The Museum of Public Relations considers the first press release to be a statement written by the Pennsylvania Railroad in 1906, disclosing the events surrounding a train derailment. That statement spawned an industry.
For the next century, companies looking to build their public image regularly shared news via a press release, following set formats and processes. But in the internet age, company messages can be easily and directly communicated to customers via social media or a blog page.
So is there room in company marketing plans for a press release? The short answer is yes — a longer answer is, “in certain circumstances.” And those circumstances continue to evolve.
Improving your odds
Companies should consider putting out a press release when they want to communicate a detailed story — quotes by a respected industry expert, for example, or extensive technical information that’s intended for a specific audience. In such situations, the familiar format of a press release may attract an editor’s attention and improve the odds of media coverage.
Press releases are also useful for creating a company “resume.” New hires, product releases, quarterly statements and minor awards are important events in a company’s growth. Releases on such events can be used to populate a company’s media resource webpage and provide a one-stop shop for journalists.
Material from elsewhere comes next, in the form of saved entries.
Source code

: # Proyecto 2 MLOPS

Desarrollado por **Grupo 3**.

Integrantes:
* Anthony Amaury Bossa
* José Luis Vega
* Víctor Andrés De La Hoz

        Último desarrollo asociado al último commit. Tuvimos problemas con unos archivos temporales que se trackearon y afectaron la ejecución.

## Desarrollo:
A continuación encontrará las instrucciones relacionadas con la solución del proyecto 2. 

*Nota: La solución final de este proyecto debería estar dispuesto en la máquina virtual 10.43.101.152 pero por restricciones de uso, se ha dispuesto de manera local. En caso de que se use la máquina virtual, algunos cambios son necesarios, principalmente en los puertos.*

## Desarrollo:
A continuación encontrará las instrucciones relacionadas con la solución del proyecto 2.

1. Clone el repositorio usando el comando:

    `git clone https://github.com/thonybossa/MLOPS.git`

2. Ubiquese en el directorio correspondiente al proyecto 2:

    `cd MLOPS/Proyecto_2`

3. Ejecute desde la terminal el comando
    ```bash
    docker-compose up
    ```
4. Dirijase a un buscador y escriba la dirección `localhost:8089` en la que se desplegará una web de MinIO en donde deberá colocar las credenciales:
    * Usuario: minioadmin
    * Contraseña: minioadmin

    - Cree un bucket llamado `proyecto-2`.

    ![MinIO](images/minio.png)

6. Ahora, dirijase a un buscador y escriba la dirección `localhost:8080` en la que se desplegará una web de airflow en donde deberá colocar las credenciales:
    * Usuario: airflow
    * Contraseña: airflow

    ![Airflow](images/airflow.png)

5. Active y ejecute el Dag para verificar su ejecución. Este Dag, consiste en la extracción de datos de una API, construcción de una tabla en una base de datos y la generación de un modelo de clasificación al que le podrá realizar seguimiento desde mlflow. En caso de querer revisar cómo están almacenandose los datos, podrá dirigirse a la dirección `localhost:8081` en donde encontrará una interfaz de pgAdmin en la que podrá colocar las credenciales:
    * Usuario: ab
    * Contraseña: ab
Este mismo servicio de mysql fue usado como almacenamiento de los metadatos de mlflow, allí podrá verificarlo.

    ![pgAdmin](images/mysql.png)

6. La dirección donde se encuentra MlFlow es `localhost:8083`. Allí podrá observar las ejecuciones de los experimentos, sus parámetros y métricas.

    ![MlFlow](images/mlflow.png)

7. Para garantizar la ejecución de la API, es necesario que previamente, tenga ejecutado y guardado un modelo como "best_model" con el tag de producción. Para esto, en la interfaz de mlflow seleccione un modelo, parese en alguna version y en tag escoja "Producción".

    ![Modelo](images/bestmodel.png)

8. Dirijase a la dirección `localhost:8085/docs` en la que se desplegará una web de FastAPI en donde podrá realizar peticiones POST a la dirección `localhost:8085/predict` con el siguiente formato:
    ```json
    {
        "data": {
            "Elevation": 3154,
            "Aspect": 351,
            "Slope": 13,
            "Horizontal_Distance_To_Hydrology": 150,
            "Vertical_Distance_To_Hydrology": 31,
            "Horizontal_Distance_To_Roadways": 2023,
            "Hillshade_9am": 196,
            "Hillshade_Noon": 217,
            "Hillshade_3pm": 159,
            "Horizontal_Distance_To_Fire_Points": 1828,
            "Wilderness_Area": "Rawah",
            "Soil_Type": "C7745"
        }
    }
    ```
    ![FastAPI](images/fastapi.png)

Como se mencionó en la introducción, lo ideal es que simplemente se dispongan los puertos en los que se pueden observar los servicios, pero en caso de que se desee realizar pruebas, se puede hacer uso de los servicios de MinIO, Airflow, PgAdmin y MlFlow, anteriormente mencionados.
These webpages have the added benefit of giving customers a quick primer on a company. Press releases housed on a company website make use of pull marketing (in which customers are taking the action and are drawn to company information) instead of push marketing (in which information is — as the name implies — pushed toward people). Pull marketing can be a very effective means of relating to customers.
Press releases also help broadcast straightforward messages with broad appeal, such as event-related announcements. Many editors still rely on press releases to convey information important to a wide base of the industry.
Tying in a PR campaign
Like press releases, earned media coverage — that is, third-party write-ups in newspapers or magazines — followed a familiar, established process for many years. Journalists would contact story sources directly and/or work with a company public relations representative.
Public relations, or PR, is the formal way in which organizations communicate with their public audiences. As a modern marketing strategy, PR is just as effective as it was in years past — and arguably more effective.
A good PR strategy represents planned or managed communication. It’s an inexpensive yet effective means of building a brand because, unlike advertising, PR is the only way to get a company’s name and story out in the marketplace without having to pay for the delivery of that message.
A feature article highlighting a company’s innovations expresses a third-party endorsement that simply cannot be purchased. However, since PR is not a paid-medium, there are no guarantees that an editor will pick up a story. To ensure success, the producers of PR must have a keen sense of news, strong writing skills and the ability to build relationships with editors.
Creating the content
Whether producing a press release or a PR article, a company must first identify the story it wants to tell and then determine what audience would have an interest in that story. A story should focus on unique projects, new products or a trend.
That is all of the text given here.